Exercise:
Since pictures are not wanted in the copy, output only the rest of each record exactly.

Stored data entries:
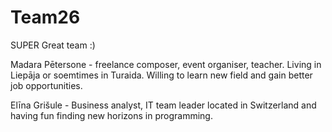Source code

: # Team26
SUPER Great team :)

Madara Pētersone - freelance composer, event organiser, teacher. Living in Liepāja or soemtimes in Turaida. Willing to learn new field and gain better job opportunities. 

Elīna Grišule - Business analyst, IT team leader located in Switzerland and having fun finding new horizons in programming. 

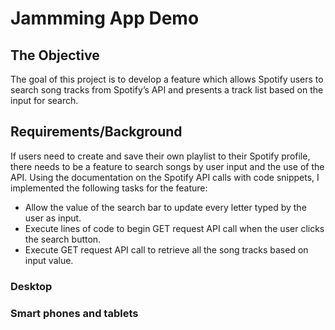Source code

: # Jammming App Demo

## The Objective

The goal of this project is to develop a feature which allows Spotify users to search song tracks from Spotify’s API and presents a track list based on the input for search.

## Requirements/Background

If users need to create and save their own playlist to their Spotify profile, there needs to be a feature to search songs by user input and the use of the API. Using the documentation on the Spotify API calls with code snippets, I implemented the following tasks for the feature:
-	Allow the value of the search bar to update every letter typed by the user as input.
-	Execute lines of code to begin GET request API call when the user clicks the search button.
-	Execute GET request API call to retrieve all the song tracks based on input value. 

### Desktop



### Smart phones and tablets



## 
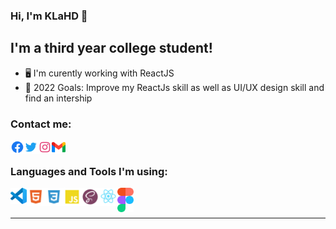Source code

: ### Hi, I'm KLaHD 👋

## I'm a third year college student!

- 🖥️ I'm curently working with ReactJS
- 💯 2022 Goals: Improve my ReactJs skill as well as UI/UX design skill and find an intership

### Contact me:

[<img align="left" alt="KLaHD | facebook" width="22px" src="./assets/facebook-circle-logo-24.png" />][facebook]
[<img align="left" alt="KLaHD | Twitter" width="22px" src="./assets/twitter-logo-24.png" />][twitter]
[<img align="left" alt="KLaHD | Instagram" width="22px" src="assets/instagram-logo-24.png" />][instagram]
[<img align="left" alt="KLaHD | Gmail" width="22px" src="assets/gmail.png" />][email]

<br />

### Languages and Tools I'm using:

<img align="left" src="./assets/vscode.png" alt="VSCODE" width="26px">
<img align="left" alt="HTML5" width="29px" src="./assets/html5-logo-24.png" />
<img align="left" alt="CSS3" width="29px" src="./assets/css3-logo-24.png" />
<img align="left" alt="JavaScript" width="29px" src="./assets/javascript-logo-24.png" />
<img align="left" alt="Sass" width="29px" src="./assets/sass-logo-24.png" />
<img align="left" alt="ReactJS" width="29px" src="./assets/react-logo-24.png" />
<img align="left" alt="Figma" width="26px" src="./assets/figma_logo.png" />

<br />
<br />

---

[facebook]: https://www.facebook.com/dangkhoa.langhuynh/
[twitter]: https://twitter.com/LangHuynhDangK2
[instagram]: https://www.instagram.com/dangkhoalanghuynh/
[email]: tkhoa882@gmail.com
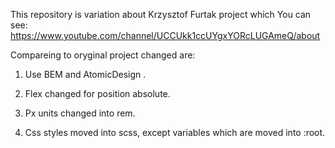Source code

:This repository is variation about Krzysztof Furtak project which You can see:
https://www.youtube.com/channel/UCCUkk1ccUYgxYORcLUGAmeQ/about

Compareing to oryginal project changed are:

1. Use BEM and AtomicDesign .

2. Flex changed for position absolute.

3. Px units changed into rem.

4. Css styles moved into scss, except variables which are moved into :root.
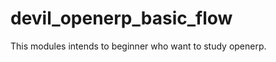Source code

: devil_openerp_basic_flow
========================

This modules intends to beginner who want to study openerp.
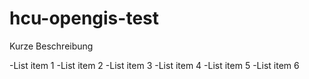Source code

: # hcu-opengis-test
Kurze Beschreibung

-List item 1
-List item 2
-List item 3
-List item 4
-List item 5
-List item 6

Expected answer:
Source code

: # Team26
SUPER Great team :)

Madara Pētersone - freelance composer, event organiser, teacher. Living in Liepāja or soemtimes in Turaida. Willing to learn new field and gain better job opportunities. 

Elīna Grišule - Business analyst, IT team leader located in Switzerland and having fun finding new horizons in programming. 

Source code

: # Jammming App Demo

## The Objective

The goal of this project is to develop a feature which allows Spotify users to search song tracks from Spotify’s API and presents a track list based on the input for search.

## Requirements/Background

If users need to create and save their own playlist to their Spotify profile, there needs to be a feature to search songs by user input and the use of the API. Using the documentation on the Spotify API calls with code snippets, I implemented the following tasks for the feature:
-	Allow the value of the search bar to update every letter typed by the user as input.
-	Execute lines of code to begin GET request API call when the user clicks the search button.
-	Execute GET request API call to retrieve all the song tracks based on input value. 

### Desktop



### Smart phones and tablets



## 
Source code

: ### Hi, I'm KLaHD 👋

## I'm a third year college student!

- 🖥️ I'm curently working with ReactJS
- 💯 2022 Goals: Improve my ReactJs skill as well as UI/UX design skill and find an intership

### Contact me:

[<img align="left" alt="KLaHD | facebook" width="22px" src="./assets/facebook-circle-logo-24.png" />][facebook]
[<img align="left" alt="KLaHD | Twitter" width="22px" src="./assets/twitter-logo-24.png" />][twitter]
[<img align="left" alt="KLaHD | Instagram" width="22px" src="assets/instagram-logo-24.png" />][instagram]
[<img align="left" alt="KLaHD | Gmail" width="22px" src="assets/gmail.png" />][email]

<br />

### Languages and Tools I'm using:

<img align="left" src="./assets/vscode.png" alt="VSCODE" width="26px">
<img align="left" alt="HTML5" width="29px" src="./assets/html5-logo-24.png" />
<img align="left" alt="CSS3" width="29px" src="./assets/css3-logo-24.png" />
<img align="left" alt="JavaScript" width="29px" src="./assets/javascript-logo-24.png" />
<img align="left" alt="Sass" width="29px" src="./assets/sass-logo-24.png" />
<img align="left" alt="ReactJS" width="29px" src="./assets/react-logo-24.png" />
<img align="left" alt="Figma" width="26px" src="./assets/figma_logo.png" />

<br />
<br />

---

[facebook]: https://www.facebook.com/dangkhoa.langhuynh/
[twitter]: https://twitter.com/LangHuynhDangK2
[instagram]: https://www.instagram.com/dangkhoalanghuynh/
[email]: tkhoa882@gmail.com
Source code

:This repository is variation about Krzysztof Furtak project which You can see:
https://www.youtube.com/channel/UCCUkk1ccUYgxYORcLUGAmeQ/about

Compareing to oryginal project changed are:

1. Use BEM and AtomicDesign .

2. Flex changed for position absolute.

3. Px units changed into rem.

4. Css styles moved into scss, except variables which are moved into :root.
Source code

: devil_openerp_basic_flow
========================

This modules intends to beginner who want to study openerp.
Source code

: # hcu-opengis-test
Kurze Beschreibung

-List item 1
-List item 2
-List item 3
-List item 4
-List item 5
-List item 6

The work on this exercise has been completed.